O Covent Garden, bairro comercial situado ao leste de Londres, foi cenário, nos anos 60, de um dos maiores musicais de todos os tempos, o memorável “My Fair Lady”. E Hitchcock, já em fim de carreira, revisita o bairro londrino bem a seu modo: uma trama de assassinatos em série, um comentário crítico sobre os costumes ingleses e, com uma elegância peculiar, uma pitada de seu anárquico humor negro. O resultado é o intenso e cativante Frenesi (Frenzy, Eua, 1972).
Um maníaco sexual assusta os cidadãos londrinos ao cometer uma série de crimes. O serial killer, com ares de Jack, o Estripador, estupra suas vítimas e, logo após, as estrangula com sua marca registrada: uma gravata.
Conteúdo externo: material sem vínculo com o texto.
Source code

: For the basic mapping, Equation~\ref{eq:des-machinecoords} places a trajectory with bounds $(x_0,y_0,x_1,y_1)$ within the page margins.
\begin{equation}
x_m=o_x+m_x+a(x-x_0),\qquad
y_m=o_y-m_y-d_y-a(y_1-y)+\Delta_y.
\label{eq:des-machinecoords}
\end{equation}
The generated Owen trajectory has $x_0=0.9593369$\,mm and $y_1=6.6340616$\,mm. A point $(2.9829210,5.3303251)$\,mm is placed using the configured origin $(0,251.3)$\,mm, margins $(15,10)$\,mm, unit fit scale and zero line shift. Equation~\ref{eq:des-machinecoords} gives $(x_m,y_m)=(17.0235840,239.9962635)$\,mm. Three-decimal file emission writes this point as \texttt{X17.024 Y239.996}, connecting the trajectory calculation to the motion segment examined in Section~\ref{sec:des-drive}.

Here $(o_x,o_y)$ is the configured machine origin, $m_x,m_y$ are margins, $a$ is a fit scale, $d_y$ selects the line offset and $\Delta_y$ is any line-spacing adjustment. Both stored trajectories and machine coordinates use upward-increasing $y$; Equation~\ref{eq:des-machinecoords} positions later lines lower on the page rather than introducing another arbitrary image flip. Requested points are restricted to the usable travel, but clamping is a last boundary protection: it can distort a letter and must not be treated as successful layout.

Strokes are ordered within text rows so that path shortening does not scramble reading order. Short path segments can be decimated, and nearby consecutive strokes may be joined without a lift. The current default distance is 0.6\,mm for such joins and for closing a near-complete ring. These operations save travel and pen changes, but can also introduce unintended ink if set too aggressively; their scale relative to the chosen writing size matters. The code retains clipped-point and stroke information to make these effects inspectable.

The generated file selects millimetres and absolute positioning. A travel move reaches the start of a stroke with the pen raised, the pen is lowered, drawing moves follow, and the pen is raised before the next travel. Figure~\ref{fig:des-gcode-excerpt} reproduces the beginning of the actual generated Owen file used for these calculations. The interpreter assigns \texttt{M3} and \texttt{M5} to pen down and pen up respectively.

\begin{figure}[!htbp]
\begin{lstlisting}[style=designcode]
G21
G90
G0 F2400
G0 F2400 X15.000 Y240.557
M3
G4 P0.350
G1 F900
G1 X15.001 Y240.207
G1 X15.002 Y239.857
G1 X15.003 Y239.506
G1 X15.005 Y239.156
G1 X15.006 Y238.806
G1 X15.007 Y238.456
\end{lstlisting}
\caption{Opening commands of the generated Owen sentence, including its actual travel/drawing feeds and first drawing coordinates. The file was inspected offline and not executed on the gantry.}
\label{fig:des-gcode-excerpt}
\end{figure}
Eis que, no meio dessa trama, somos apresentados a Richard “Dick” Blaney (Jon Finch), um desajustado ex-militar que pula de empregos após o fim de seu casamento, desenvolvendo o vício do alcoolismo e, por consequência, tornando-se um homem de reações violentas.
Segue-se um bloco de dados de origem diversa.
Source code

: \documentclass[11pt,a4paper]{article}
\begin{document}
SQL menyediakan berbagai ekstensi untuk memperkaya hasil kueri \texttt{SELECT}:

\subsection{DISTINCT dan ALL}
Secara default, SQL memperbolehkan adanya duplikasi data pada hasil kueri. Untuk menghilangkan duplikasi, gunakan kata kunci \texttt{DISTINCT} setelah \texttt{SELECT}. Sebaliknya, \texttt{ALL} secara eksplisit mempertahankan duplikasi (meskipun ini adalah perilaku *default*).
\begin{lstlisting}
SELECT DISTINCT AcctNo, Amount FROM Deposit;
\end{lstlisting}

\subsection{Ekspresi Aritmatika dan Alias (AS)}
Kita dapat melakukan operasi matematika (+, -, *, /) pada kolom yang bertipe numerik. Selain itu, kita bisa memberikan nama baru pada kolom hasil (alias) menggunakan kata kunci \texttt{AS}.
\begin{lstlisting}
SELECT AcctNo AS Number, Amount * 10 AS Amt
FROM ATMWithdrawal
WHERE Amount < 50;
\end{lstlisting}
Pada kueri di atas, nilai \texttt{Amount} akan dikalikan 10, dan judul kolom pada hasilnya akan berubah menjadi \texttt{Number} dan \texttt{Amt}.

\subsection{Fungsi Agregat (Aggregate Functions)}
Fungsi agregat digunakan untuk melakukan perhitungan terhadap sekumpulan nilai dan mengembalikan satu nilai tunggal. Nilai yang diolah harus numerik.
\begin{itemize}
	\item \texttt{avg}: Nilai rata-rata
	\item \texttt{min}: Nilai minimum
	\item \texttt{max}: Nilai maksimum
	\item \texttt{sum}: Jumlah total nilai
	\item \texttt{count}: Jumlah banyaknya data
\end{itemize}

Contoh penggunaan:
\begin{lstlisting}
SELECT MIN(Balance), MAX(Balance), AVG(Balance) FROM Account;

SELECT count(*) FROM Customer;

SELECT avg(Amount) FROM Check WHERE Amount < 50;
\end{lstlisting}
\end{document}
Richard, responsabilizado pelos crimes, foge desesperado da polícia, enquanto procura uma forma de provar sua inocência, já que provas circunstanciais o apontavam como o criminoso da gravata. “Dick”, portanto, recorre a seus amigos e conhecidos para escapar do cerco cada vez mais fechado da Scotland Yard. Nada é o que parece numa trama intrincada e que, bem ao estilo Hitchcock, subverte a ordem natural dos acontecimentos do cinema clássico nos apresentando, desde o início, o verdadeiro culpado pelas mortes das moças.
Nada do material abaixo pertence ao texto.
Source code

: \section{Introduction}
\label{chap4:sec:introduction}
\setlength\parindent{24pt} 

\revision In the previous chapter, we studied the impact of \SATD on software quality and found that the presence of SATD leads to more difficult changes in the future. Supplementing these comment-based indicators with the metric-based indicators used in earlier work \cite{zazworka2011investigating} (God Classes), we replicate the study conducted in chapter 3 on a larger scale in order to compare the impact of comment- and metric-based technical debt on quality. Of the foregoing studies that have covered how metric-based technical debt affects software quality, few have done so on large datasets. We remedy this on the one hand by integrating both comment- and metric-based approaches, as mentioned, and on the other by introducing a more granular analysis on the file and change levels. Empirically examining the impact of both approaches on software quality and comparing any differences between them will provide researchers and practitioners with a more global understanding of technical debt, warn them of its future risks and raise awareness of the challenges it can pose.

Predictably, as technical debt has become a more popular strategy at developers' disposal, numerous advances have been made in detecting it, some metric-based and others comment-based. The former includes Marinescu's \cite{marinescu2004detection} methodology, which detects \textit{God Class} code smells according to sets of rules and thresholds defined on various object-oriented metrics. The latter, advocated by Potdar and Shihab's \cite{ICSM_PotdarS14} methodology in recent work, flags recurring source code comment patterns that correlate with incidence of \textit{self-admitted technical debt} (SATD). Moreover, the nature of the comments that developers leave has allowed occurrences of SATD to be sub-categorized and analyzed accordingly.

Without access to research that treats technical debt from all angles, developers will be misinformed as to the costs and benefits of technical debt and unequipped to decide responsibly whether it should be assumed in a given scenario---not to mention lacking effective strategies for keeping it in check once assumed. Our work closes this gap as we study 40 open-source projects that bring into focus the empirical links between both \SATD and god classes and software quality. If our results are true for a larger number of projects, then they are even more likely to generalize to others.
E a subversão é, sem dúvida, um dos principais temas nessa obra do fim da carreira de “Hitch”. Os anos 70 trouxeram uma ousadia poucas vezes vista no cinema do diretor. A nudez constante e as cenas explícitas dos assassinatos provam a capacidade de reinvenção e adaptabilidade – marcas de um gênio; de um transgressor de regras. Outro ponto interessante é o destrinchamento dos hábitos dos ingleses – com especial aplicação do humor negro – que, aos olhos de Hitchcock, desaprovam comidas diferentes e torcem o nariz para roupas pouco “londrinas”.
Frenesi é, antes de tudo, um exemplo perfeito de que gênios, por concepção, têm a eternidade dentro de si. Pois como absorver as evoluções tecnológicas, a mudança de linguagem e a liberdade de conteúdo com maestria suficiente para revolucionar? Hitchcock, sim, mais uma vez revoluciona. Faz planos com gruas panorâmicas, encontra ângulos inusitados e produz seu melhor cinema no ocaso de sua carreira. O cinema agradece, “Hitch”. Eternamente.